PROBLEM DETAILS. Repeat the records below exactly, leaving out any pictures.
**** EXTRACTED MATERIAL ****
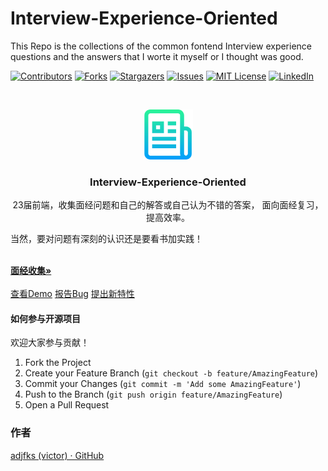 # Interview-Experience-Oriented

This Repo is the collections of the common fontend Interview experience questions and the answers that I worte it myself or I thought was good.

<!-- PROJECT SHIELDS -->

[![Contributors][contributors-shield]][contributors-url]
[![Forks][forks-shield]][forks-url]
[![Stargazers][stars-shield]][stars-url]
[![Issues][issues-shield]][issues-url]
[![MIT License][license-shield]][license-url]
[![LinkedIn][linkedin-shield]][linkedin-url]

<!-- PROJECT LOGO -->

<br />

<p align="center">
  <a href="https://github.com/adjfks/Interview-Experience-Oriented/">
    <img src="images/logo.png" alt="Logo" width="80" height="80">
  </a>

<h3 align="center">Interview-Experience-Oriented</h3>
  <p align="center">
    23届前端，收集面经问题和自己的解答或自己认为不错的答案， 面向面经复习，提高效率。
    <p>当然，要对问题有深刻的认识还是要看书加实践！</p>
    <br />
    <a href="https://github.com/adjfks/Interview-Experience-Oriented/blob/main/collections.md"><strong>面经收集»</strong></a>
    <br />
    <br />
    <a href="https://github.com/adjfks/Interview-Experience-Oriented">查看Demo</a>
    <a href="https://github.com/adjfks/Interview-Experience-Oriented/issues">报告Bug</a>
    <a href="https://github.com/adjfks/Interview-Experience-Oriented/issues">提出新特性</a>
</p>
</p>

#### 如何参与开源项目

欢迎大家参与贡献！

1. Fork the Project
2. Create your Feature Branch (`git checkout -b feature/AmazingFeature`)
3. Commit your Changes (`git commit -m 'Add some AmazingFeature'`)
4. Push to the Branch (`git push origin feature/AmazingFeature`)
5. Open a Pull Request

### 作者

[adjfks (victor) · GitHub](https://github.com/adjfks)

<!-- links -->

[your-project-path]:adjfks/Interview-Experience-Oriented
[contributors-shield]: https://img.shields.io/github/contributors/adjfks/Interview-Experience-Oriented.svg?style=flat-square
[contributors-url]: https://github.com/adjfks/Interview-Experience-Oriented/graphs/contributors
[forks-shield]: https://img.shields.io/github/forks/adjfks/Interview-Experience-Oriented.svg?style=flat-square
[forks-url]: https://github.com/adjfks/Interview-Experience-Oriented/network/members
[stars-shield]: https://img.shields.io/github/stars/adjfks/Interview-Experience-Oriented.svg?style=flat-square
[stars-url]: https://github.com/adjfks/Interview-Experience-Oriented/stargazers
[issues-shield]: https://img.shields.io/github/issues/adjfks/Interview-Experience-Oriented.svg?style=flat-square
[issues-url]: https://img.shields.io/github/issues/adjfks/Interview-Experience-Oriented.svg
[license-shield]: https://img.shields.io/github/license/adjfks/Interview-Experience-Oriented.svg?style=flat-square
[license-url]: https://github.com/adjfks/Interview-Experience-Oriented/blob/master/LICENSE.txt
[linkedin-shield]: https://img.shields.io/badge/-LinkedIn-black.svg?style=flat-square&logo=linkedin&colorB=555
[linkedin-url]: https://linkedin.com/in/adjfks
****
ANSWER AREA.
 # Interview-Experience-Oriented

This Repo is the collections of the common fontend Interview experience questions and the answers that I worte it myself or I thought was good.

<!-- PROJECT SHIELDS -->

[![Contributors][contributors-shield]][contributors-url]
[![Forks][forks-shield]][forks-url]
[![Stargazers][stars-shield]][stars-url]
[![Issues][issues-shield]][issues-url]
[![MIT License][license-shield]][license-url]
[![LinkedIn][linkedin-shield]][linkedin-url]

<!-- PROJECT LOGO -->

<br />

<p align="center">
  <a href="https://github.com/adjfks/Interview-Experience-Oriented/">
    <img src="images/logo.png" alt="Logo" width="80" height="80">
  </a>

<h3 align="center">Interview-Experience-Oriented</h3>
  <p align="center">
    23届前端，收集面经问题和自己的解答或自己认为不错的答案， 面向面经复习，提高效率。
    <p>当然，要对问题有深刻的认识还是要看书加实践！</p>
    <br />
    <a href="https://github.com/adjfks/Interview-Experience-Oriented/blob/main/collections.md"><strong>面经收集»</strong></a>
    <br />
    <br />
    <a href="https://github.com/adjfks/Interview-Experience-Oriented">查看Demo</a>
    <a href="https://github.com/adjfks/Interview-Experience-Oriented/issues">报告Bug</a>
    <a href="https://github.com/adjfks/Interview-Experience-Oriented/issues">提出新特性</a>
</p>
</p>

#### 如何参与开源项目

欢迎大家参与贡献！

1. Fork the Project
2. Create your Feature Branch (`git checkout -b feature/AmazingFeature`)
3. Commit your Changes (`git commit -m 'Add some AmazingFeature'`)
4. Push to the Branch (`git push origin feature/AmazingFeature`)
5. Open a Pull Request

### 作者

[adjfks (victor) · GitHub](https://github.com/adjfks)

<!-- links -->

[your-project-path]:adjfks/Interview-Experience-Oriented
[contributors-shield]: https://img.shields.io/github/contributors/adjfks/Interview-Experience-Oriented.svg?style=flat-square
[contributors-url]: https://github.com/adjfks/Interview-Experience-Oriented/graphs/contributors
[forks-shield]: https://img.shields.io/github/forks/adjfks/Interview-Experience-Oriented.svg?style=flat-square
[forks-url]: https://github.com/adjfks/Interview-Experience-Oriented/network/members
[stars-shield]: https://img.shields.io/github/stars/adjfks/Interview-Experience-Oriented.svg?style=flat-square
[stars-url]: https://github.com/adjfks/Interview-Experience-Oriented/stargazers
[issues-shield]: https://img.shields.io/github/issues/adjfks/Interview-Experience-Oriented.svg?style=flat-square
[issues-url]: https://img.shields.io/github/issues/adjfks/Interview-Experience-Oriented.svg
[license-shield]: https://img.shields.io/github/license/adjfks/Interview-Experience-Oriented.svg?style=flat-square
[license-url]: https://github.com/adjfks/Interview-Experience-Oriented/blob/master/LICENSE.txt
[linkedin-shield]: https://img.shields.io/badge/-LinkedIn-black.svg?style=flat-square&logo=linkedin&colorB=555
[linkedin-url]: https://linkedin.com/in/adjfks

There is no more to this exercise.